Captain Phil Harris was a cowboy. He lived on the open range. His freedoms were many.

He is the last of a dwindling breed.

You can say a lot of things about Phil Harris; but you can never say that he didn't take the biggest bite possible out of Life, that he didn't live large, hard, fast and close to the edge at most every second of every day.

And that's why we loved him, watched him, admired him, wanted to be him in many ways.

With this caveat: it's easy to want what you don't know. And what we mostly don't know is the brain-glazing amount of work, sweat, angst, pain, worry, confusion, money, conflict, nerves, fear, courage and independence it took to be Captain Phil.

God bless this mariner. He went out doing what he wanted. He lived Life to the fullest.

Calm seas, my friend, calm seas and fair skies.

Last of the American cowboys on the open range.

Living the dream.



Blogger A Jacksonian said...

May Captain Phil Harris rest in peace, near to his family and not in the clutches of the Ocean he so loved and confronted.

My condolences to his family and those who loved him. His like rarely graces our good Earth.

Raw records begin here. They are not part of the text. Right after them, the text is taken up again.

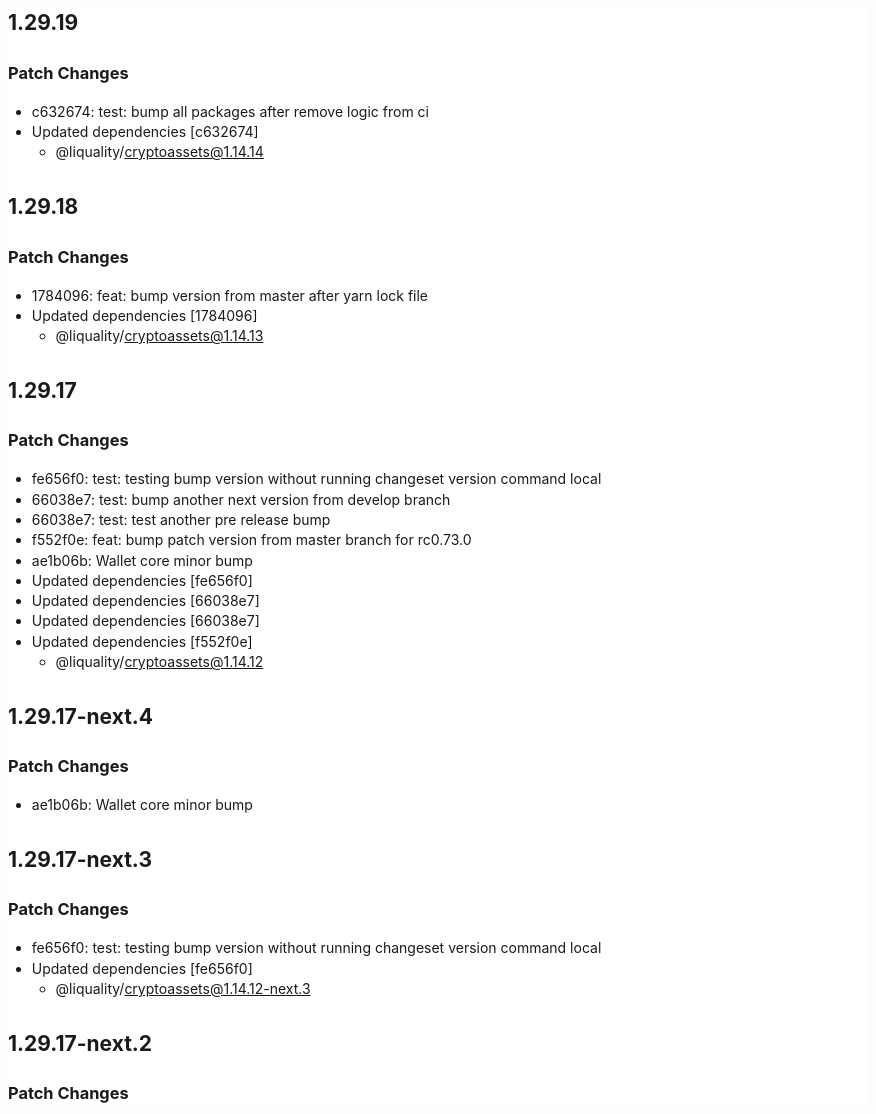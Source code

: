 ## 1.29.19

### Patch Changes

- c632674: test: bump all packages after remove logic from ci
- Updated dependencies [c632674]
  - @liquality/cryptoassets@1.14.14

## 1.29.18

### Patch Changes

- 1784096: feat: bump version from master after yarn lock file
- Updated dependencies [1784096]
  - @liquality/cryptoassets@1.14.13

## 1.29.17

### Patch Changes

- fe656f0: test: testing bump version without running changeset version command local
- 66038e7: test: bump another next version from develop branch
- 66038e7: test: test another pre release bump
- f552f0e: feat: bump patch version from master branch for rc0.73.0
- ae1b06b: Wallet core minor bump
- Updated dependencies [fe656f0]
- Updated dependencies [66038e7]
- Updated dependencies [66038e7]
- Updated dependencies [f552f0e]
  - @liquality/cryptoassets@1.14.12

## 1.29.17-next.4

### Patch Changes

- ae1b06b: Wallet core minor bump

## 1.29.17-next.3

### Patch Changes

- fe656f0: test: testing bump version without running changeset version command local
- Updated dependencies [fe656f0]
  - @liquality/cryptoassets@1.14.12-next.3

## 1.29.17-next.2

### Patch Changes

Sat Feb 13, 04:38:00 AM PST  
Blogger Bloviating Zeppelin said...

Yes, AJ, and if they do? Not for long. . .


Sat Feb 13, 07:34:00 AM PST  
Blogger TexasFred said...

The last of a dying breed indeed... Rest in Peace.

Sat Feb 13, 12:38:00 PM PST  
Blogger Ron Russell said...

I've watch Capt. Phil and the "Deadliest Catch" numerous times and thought to myself "what a great but rugged life". You are right BZ, the freedom of the seas is one of the last places where man can feel he is master of his domain. I recall my many days in FL and my time on the small boat I owned. The absolute freedom I experianced during those many hours on the water will always be with me. I suppose its the same for those who fly. No stop signs, basically no speed limits, no bumper huggers, and very few rules---in other words FREEDOM!!!!

Sat Feb 13, 02:43:00 PM PST  
Blogger Tom said...

Still remember the episode with Capt. Phil's "crab fart" theory on finding crab to catch. Hilarious!!

Sat Feb 13, 05:48:00 PM PST  
Blogger peedee said...

He was a number one bad ass.

Sat Feb 13, 06:06:00 PM PST  
Anonymous Anonymous said...

Fair winds and following seas Skipper.